Dangers of Pregnancy in Pulmonary Hypertension Patients Underscored in Case Study
Pulmonary hypertension patients should avoid getting pregnant, researchers at Columbia University Medical Center and New York Presbyterian Hospital advised, reporting the case of a 28-year-old who developed chronic thromboembolic pulmonary hypertension (CTEPH), or group 4 pulmonary hypertension, during her pregnancy.
Although patients with group 1 forms of pulmonary arterial hypertension are known to be at very high risk of mortality during pregnancy and in the early period following delivery, this case is thought to be the first reported diagnosis of group 4 pulmonary hypertension caused by CTEPH during pregnancy.

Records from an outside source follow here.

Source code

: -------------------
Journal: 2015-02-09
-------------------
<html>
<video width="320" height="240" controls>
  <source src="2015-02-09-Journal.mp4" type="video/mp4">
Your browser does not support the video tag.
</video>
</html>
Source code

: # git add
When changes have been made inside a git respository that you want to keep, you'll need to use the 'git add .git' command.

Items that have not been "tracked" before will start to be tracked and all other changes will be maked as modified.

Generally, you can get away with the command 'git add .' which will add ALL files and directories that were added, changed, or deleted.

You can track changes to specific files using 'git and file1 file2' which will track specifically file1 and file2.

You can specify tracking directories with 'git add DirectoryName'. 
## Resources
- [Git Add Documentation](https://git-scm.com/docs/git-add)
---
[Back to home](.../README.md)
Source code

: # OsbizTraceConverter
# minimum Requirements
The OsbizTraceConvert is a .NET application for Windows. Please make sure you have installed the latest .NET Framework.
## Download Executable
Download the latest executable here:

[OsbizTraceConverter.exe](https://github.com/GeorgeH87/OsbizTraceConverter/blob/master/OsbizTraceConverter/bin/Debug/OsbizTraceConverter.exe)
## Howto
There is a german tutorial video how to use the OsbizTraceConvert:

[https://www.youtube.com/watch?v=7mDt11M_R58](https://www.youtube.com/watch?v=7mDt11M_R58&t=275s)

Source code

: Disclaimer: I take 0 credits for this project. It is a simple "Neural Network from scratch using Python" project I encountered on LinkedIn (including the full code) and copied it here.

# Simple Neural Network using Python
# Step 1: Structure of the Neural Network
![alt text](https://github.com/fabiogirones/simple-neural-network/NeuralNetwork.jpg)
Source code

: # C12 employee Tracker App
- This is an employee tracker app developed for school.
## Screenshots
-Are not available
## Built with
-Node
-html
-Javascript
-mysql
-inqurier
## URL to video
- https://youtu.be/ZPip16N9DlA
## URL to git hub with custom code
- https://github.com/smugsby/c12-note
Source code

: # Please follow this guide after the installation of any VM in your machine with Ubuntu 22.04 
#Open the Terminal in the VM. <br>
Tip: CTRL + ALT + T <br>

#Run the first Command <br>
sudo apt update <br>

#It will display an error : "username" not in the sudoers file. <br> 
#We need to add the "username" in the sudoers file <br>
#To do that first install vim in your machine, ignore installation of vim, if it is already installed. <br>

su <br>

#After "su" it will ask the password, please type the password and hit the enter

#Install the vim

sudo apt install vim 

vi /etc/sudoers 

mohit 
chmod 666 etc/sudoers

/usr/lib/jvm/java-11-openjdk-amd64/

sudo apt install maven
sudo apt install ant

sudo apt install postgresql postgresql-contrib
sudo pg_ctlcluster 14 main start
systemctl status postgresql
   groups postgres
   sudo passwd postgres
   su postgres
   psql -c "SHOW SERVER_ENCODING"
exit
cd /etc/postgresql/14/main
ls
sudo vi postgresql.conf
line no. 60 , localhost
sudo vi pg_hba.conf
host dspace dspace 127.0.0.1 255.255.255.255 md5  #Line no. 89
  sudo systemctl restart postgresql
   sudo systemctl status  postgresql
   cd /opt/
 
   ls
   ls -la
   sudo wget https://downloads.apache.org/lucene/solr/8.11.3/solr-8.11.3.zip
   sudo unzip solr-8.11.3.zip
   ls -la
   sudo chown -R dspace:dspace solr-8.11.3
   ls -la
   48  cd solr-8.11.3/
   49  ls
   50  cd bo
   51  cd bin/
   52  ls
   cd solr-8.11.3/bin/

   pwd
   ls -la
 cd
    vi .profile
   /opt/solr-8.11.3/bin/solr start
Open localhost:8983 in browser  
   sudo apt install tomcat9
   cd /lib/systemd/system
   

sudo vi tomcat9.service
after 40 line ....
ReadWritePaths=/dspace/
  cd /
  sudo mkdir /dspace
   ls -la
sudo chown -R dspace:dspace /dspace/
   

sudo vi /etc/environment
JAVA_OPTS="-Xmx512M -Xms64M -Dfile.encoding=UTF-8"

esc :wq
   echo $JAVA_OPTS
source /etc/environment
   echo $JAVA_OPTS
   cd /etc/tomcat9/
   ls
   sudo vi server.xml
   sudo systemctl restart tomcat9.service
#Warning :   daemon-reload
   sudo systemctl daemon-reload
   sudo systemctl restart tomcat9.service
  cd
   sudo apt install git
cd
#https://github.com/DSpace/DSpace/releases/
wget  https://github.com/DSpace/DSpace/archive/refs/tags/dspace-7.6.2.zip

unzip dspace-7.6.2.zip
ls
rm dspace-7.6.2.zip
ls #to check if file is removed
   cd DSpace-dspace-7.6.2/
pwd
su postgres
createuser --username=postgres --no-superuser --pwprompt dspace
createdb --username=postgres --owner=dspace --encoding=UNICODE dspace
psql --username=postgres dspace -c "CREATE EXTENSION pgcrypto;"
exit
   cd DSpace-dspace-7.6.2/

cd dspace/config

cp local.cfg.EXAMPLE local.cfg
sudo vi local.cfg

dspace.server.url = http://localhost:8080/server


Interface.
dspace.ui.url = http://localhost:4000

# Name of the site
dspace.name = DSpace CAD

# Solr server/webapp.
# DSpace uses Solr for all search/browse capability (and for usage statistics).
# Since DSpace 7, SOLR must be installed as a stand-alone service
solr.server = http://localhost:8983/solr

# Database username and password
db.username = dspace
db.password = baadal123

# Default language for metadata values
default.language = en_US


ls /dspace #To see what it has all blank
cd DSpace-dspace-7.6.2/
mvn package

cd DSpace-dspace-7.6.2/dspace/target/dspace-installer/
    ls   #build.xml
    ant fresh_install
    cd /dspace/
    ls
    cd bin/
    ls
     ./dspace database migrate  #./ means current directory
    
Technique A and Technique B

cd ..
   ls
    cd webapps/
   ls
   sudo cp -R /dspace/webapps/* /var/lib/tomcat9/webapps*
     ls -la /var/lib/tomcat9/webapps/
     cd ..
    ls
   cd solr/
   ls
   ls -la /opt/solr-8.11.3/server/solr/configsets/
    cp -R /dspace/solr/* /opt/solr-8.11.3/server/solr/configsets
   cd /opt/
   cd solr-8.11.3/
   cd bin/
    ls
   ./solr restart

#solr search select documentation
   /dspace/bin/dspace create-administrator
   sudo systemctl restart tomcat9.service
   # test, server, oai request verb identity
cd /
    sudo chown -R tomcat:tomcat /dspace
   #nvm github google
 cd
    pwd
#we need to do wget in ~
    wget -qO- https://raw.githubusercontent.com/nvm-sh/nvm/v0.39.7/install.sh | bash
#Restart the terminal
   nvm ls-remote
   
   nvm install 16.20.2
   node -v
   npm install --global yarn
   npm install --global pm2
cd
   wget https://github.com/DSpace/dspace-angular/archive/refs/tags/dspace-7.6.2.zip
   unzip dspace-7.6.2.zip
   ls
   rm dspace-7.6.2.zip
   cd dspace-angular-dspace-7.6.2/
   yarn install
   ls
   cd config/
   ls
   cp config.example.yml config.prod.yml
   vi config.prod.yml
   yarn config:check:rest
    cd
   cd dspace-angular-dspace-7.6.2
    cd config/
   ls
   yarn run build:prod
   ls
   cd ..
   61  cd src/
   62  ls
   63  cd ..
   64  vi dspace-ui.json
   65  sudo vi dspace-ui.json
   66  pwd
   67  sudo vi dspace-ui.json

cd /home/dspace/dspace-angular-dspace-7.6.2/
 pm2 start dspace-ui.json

“This case demonstrates the management of a rare occurrence of CTEPH presenting during pregnancy, including early postpartum PTE [pulmonary thromboendarterectomy],” the medical team wrote in the study, “Chronic thromboembolic pulmonary hypertension, pregnancy, and a pulmonary endarterectomy: a rare challenge,” published in the journal Pulmonary Circulation. “Given the high-risk nature of pregnancy and pulmonary hypertension with the added risk of CTEPH … a specialized multidisciplinary team was required to map out a plan for all stages of this pregnancy, delivery, and [treatment].”
The patient was previously healthy, with only two incidences of deep vein thrombosis (DVT), one in her right arm and, six years later, one in her left leg. Both were treated with the anticoagulant warfarin, but that treatment was stopped during the second DVT when the woman discovered that she was pregnant. Instead she moved to another anticoagulant, enoxaparin.
At week 15 of pregnancy, however, she began experiencing problems, and came to a local hospital with complaints of acute shortness of breath and coughing up blood. She declined to undergo a CT scan because of her pregnancy. Her enoxaparin dose was raised (from 120 mg a day to 80 mg every 12 hours) and she was discharged.
Her condition continued to worsen, and at week 19 she returned to the hospital with shortness of breath and cough. An examination revealed low oxygen levels in her tissues. She was diagnosed with severe pulmonary hypertension with symptoms consistent with CTEPH.
The patient was transferred to Columbia University Medical Center–New York Presbyterian for specialist care and high-risk pregnancy management. Following a number of counseling sessions explaining the high risk of her pregnancy, she decided to proceed with it.
“At presentation to our institution … the patient reported being unable to walk 1 city block or up stairs without stopping on each flight. She had a nonproductive cough. On physical examination, she was afebrile and … notably dyspneic with speaking,” the doctors wrote.
A multidisciplinary team was formed to manage her case. Because of her pregnancy, treatment with drugs approved for CTEPH was not possible. She was given a sildenafil, which relaxes muscles in the walls of blood vessels, and iloprost, an inhaled medication for pulmonary arterial hypertension (PAH). But when she again began to cough up blood, iloprost was replaced with an intravenous PAH medication, epoprostenol, and she underwent two embolizations and a heart catheterization.
She was then placed on supplementary oxygen and heparin injections for the remainder of her pregnancy, in addition to the targeted PAH therapies.
Her health team decided to deliver the baby at 30 weeks through caesarean section, after weighing the risks to both the infant and mother. Heparin infusion was discontinued to reduce the risk of uncontrollable bleeding during delivery.
The baby was delivered while the woman was under general anesthetic and, although the infant developed pulmonary interstitial emphysema (an abnormal collection of air outside the lungs) and needed intubation and ventilation, she recovered and was discharged.
Following delivery, the mother continued to need PAH treatment, required additional heart catheterization, and underwent early pulmonary endarterectomy (PEA), a surgical procedure to remove old blood clots from the pulmonary arteries. She was successfully discharged nine days after that surgery.
“The patient remains asymptomatic and continues to do well with anticoagulation therapy and no targeted PAH therapy. Her child is in excellent health,” Dr. Erika Rosenzweig and colleagues wrote.
But, they added: “Despite the success of this individual case, the team would still advise patients with pulmonary hypertension against pregnancy in the future.”